[Dataset entries — start]

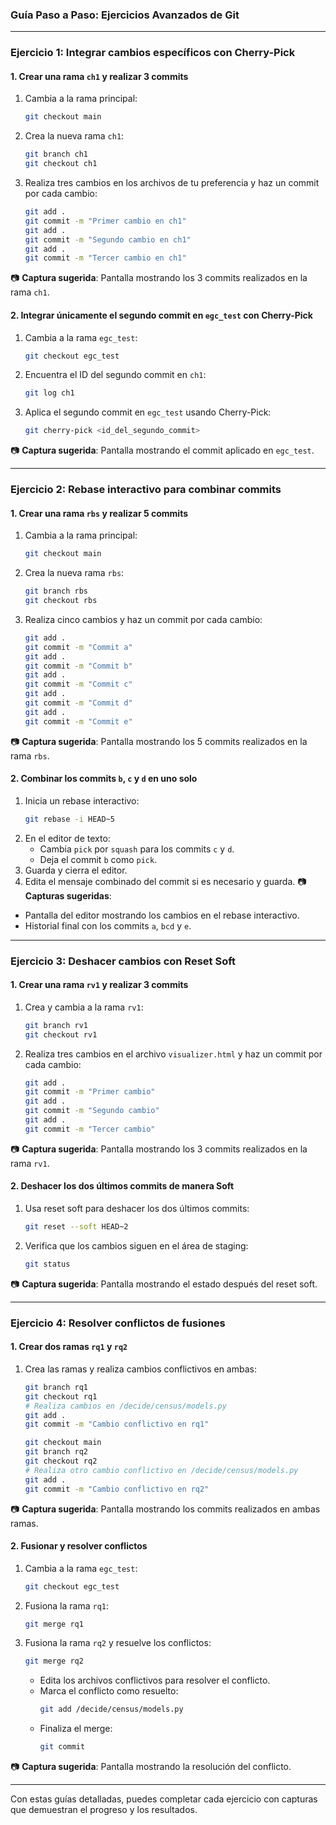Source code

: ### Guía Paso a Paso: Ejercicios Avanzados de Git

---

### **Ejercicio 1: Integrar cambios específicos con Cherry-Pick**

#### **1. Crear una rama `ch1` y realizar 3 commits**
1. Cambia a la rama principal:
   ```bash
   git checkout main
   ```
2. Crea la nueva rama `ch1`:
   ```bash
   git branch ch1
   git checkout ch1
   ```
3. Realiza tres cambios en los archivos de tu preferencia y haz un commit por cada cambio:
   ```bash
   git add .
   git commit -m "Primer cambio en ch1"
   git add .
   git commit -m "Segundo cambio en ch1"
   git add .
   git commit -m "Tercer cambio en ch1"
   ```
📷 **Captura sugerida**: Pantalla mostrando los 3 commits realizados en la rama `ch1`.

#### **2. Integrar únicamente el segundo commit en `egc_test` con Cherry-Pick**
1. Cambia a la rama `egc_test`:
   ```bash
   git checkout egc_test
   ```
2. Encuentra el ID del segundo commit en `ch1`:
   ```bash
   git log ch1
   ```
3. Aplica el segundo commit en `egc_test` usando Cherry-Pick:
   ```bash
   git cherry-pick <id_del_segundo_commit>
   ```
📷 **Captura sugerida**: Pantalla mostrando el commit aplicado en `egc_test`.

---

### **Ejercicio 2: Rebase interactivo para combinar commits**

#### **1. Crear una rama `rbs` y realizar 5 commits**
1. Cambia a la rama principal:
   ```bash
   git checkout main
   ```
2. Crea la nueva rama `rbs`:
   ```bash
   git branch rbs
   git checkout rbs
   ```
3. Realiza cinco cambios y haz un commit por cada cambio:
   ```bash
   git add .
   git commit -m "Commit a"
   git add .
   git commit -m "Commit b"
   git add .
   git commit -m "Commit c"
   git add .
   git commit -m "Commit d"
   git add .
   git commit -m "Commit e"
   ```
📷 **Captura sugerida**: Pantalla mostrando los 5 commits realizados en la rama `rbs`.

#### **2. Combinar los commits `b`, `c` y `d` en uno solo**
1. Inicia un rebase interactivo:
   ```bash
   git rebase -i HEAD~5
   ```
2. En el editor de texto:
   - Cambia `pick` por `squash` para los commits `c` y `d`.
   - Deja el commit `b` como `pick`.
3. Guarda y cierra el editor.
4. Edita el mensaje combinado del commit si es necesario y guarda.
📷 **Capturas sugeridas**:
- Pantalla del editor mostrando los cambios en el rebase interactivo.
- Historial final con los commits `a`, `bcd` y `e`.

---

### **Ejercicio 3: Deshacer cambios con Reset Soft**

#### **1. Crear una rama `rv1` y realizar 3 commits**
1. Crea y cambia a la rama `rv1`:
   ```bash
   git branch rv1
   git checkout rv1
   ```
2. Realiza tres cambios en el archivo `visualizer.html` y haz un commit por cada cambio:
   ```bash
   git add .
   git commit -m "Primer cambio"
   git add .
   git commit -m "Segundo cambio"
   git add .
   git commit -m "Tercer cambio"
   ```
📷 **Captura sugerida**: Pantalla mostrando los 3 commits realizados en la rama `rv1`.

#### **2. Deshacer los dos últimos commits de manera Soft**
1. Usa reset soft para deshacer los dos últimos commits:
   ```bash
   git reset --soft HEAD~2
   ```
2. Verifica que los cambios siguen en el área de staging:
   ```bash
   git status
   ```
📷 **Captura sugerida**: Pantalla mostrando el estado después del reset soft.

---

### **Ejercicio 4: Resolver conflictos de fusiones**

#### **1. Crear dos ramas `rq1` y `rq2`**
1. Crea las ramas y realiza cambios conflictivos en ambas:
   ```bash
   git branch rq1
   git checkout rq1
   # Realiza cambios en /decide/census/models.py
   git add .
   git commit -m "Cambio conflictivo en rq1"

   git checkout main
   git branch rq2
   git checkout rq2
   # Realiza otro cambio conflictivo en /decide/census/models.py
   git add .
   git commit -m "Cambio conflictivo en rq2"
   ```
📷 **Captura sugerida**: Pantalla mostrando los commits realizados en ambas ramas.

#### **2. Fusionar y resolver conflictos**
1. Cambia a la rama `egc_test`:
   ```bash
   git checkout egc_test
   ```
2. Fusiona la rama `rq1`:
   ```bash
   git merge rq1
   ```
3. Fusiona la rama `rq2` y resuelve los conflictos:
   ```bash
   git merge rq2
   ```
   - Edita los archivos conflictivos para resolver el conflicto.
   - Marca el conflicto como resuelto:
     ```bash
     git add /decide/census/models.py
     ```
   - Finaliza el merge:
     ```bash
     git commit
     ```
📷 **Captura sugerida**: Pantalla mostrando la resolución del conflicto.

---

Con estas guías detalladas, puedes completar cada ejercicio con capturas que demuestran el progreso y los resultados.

[Dataset entries — finish]
[Dataset entries — start]

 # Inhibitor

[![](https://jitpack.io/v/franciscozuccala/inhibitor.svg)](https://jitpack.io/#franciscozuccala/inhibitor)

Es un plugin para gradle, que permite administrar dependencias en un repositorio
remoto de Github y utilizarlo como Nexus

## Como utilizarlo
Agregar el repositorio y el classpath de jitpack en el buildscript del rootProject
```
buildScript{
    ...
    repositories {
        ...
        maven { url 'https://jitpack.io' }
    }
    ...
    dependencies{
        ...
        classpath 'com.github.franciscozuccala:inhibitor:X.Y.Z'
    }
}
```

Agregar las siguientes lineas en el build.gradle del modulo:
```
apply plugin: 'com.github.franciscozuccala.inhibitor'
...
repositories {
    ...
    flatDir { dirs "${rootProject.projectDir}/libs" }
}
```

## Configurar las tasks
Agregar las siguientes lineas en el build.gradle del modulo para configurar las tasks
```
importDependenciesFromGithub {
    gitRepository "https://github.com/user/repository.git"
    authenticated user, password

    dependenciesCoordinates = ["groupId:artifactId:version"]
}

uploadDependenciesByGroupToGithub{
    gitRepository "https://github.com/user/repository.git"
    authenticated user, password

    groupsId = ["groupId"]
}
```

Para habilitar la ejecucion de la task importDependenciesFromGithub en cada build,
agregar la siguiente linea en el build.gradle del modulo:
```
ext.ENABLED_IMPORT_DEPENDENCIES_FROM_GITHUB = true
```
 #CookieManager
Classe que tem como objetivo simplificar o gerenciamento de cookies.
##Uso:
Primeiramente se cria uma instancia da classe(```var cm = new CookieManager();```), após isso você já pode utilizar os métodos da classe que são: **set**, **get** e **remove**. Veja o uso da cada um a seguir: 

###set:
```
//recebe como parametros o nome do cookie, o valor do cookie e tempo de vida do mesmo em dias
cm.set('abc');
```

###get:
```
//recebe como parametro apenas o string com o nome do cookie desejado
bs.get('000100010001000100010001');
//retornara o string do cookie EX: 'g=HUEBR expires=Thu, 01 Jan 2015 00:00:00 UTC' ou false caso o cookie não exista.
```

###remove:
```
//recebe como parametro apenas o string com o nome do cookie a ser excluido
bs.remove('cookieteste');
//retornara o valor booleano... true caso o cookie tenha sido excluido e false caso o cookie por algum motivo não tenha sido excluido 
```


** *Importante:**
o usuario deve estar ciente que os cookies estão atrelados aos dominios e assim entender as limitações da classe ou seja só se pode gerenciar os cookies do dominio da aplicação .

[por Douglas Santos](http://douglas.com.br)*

[Dataset entries — finish]
[Dataset entries — start]

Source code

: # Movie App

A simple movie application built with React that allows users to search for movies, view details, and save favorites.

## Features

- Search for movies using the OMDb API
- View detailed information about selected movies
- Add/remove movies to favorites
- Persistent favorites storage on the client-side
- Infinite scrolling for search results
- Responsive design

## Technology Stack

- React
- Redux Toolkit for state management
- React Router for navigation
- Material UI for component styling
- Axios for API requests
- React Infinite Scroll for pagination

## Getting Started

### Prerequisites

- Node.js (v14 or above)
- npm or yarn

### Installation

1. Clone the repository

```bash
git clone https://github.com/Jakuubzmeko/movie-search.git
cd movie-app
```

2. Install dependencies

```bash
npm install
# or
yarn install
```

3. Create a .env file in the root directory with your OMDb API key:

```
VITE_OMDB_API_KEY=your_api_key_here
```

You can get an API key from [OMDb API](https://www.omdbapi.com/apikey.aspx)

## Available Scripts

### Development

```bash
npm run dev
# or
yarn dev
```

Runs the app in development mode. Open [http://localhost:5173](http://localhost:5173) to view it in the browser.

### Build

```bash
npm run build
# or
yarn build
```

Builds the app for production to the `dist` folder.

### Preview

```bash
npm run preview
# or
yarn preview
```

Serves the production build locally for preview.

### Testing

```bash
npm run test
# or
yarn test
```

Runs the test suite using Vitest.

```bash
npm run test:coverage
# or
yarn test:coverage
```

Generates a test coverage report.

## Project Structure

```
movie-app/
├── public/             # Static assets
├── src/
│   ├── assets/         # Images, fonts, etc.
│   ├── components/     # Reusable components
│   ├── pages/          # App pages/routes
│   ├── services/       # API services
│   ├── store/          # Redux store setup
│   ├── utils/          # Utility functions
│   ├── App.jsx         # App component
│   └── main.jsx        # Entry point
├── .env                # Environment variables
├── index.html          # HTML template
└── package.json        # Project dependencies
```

[Dataset entries — finish]

Work request - Identify the lines of the entries containing the string "nueva". Copy each such line.

Your solution -
2. Crea la nueva rama `ch1`:
2. Crea la nueva rama `rbs`:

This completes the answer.